The terminology can blur quickly, so it helps to define the three approaches clearly before comparing them.
Reactive maintenance means acting only when something breaks. There is no forward planning — the trigger is always a failure event. It is the lowest-effort approach to set up, and the highest-cost approach to run at scale.
Preventive maintenance runs on a fixed schedule. Equipment is serviced at regular intervals — monthly, quarterly, annually — regardless of its actual condition. This eliminates most emergency breakdowns, but it also means servicing assets that do not yet need it, which wastes both contractor time and budget.
Predictive maintenance takes condition data as its trigger. Sensors, usage logs, and performance indicators signal when a component is approaching the end of its reliable service life — and maintenance is scheduled before the failure occurs. The result is fewer unnecessary interventions and near-zero unplanned downtime.
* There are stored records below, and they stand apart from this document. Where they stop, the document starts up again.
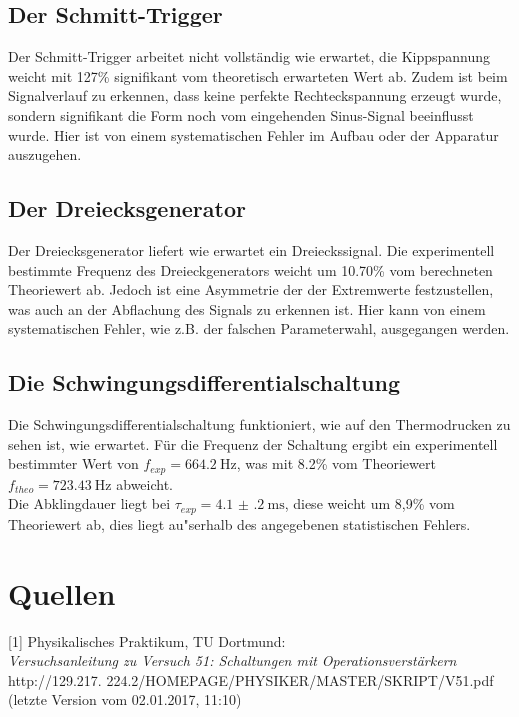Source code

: \documentclass[]{scrartcl}
\let\oldsection\section
\renewcommand\section{\clearpage\oldsection}
\begin{document}
\subsection{Der Schmitt-Trigger}
Der Schmitt-Trigger arbeitet nicht vollständig wie erwartet, die Kippspannung weicht mit 127\% signifikant vom theoretisch erwarteten Wert ab. Zudem ist beim Signalverlauf zu erkennen, dass keine perfekte Rechteckspannung erzeugt wurde, sondern signifikant die Form noch vom eingehenden Sinus-Signal beeinflusst wurde. Hier ist von einem systematischen Fehler im Aufbau oder der Apparatur auszugehen.

\subsection{Der Dreiecksgenerator}
Der Dreiecksgenerator liefert wie erwartet ein Dreieckssignal. Die experimentell \\bestimmte Frequenz des Dreieckgenerators weicht um 10.70\% vom berechneten Theoriewert ab. Jedoch ist eine Asymmetrie der der Extremwerte festzustellen, was auch an der Abflachung des Signals zu erkennen ist. Hier kann von einem systematischen Fehler, wie z.B. der falschen Parameterwahl, ausgegangen werden.

\subsection{Die Schwingungsdifferentialschaltung}
Die Schwingungsdifferentialschaltung funktioniert, wie auf den Thermodrucken zu sehen ist, wie erwartet. Für die Frequenz der Schaltung ergibt ein experimentell bestimmter Wert von $f_{exp}=\SI{664.2}{\hertz}$, was mit 8.2\% vom Theoriewert $f_{theo}=\SI{723.43}{\hertz}$ abweicht. \\
Die Abklingdauer liegt bei $\tau_{exp}=\SI{4.1(2)}{\milli\second}$, diese weicht um 8,9\% vom Theoriewert ab, dies liegt au"serhalb des angegebenen statistischen Fehlers.

\section{Quellen}
{[1]} Physikalisches Praktikum, TU Dortmund: \\
\textit{Versuchsanleitung zu Versuch 51: Schaltungen mit Operationsverstärkern}\\
http://129.217.
224.2/HOMEPAGE/PHYSIKER/MASTER/SKRIPT/V51.pdf (letzte Version vom 02.01.2017, 11:10)\\
\end{document}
The table below compares all three approaches across the dimensions that matter most to facility managers:
Criteria | Reactive | Preventive | Predictive |
Trigger | Breakdown occurs | Fixed schedule | Sensor / data signal |
Average cost per incident | High (emergency rates) | Medium (planned) | Low (targeted action) |
Downtime risk | High — unplanned | Low — scheduled | Minimal — pre-empted |
Data requirement | None | Basic asset register | IoT sensors, history logs |
Best fit | No strategy in place | SMEs, stable assets | Multi-site, high-value assets |
Contractor lead time | Urgent, often 5–10 days | Planned, bookable weeks ahead | Scheduled far in advance |
Note: cost and lead-time figures reflect typical conditions in the German commercial property market. Results vary by asset type, building age, and regional contractor availability.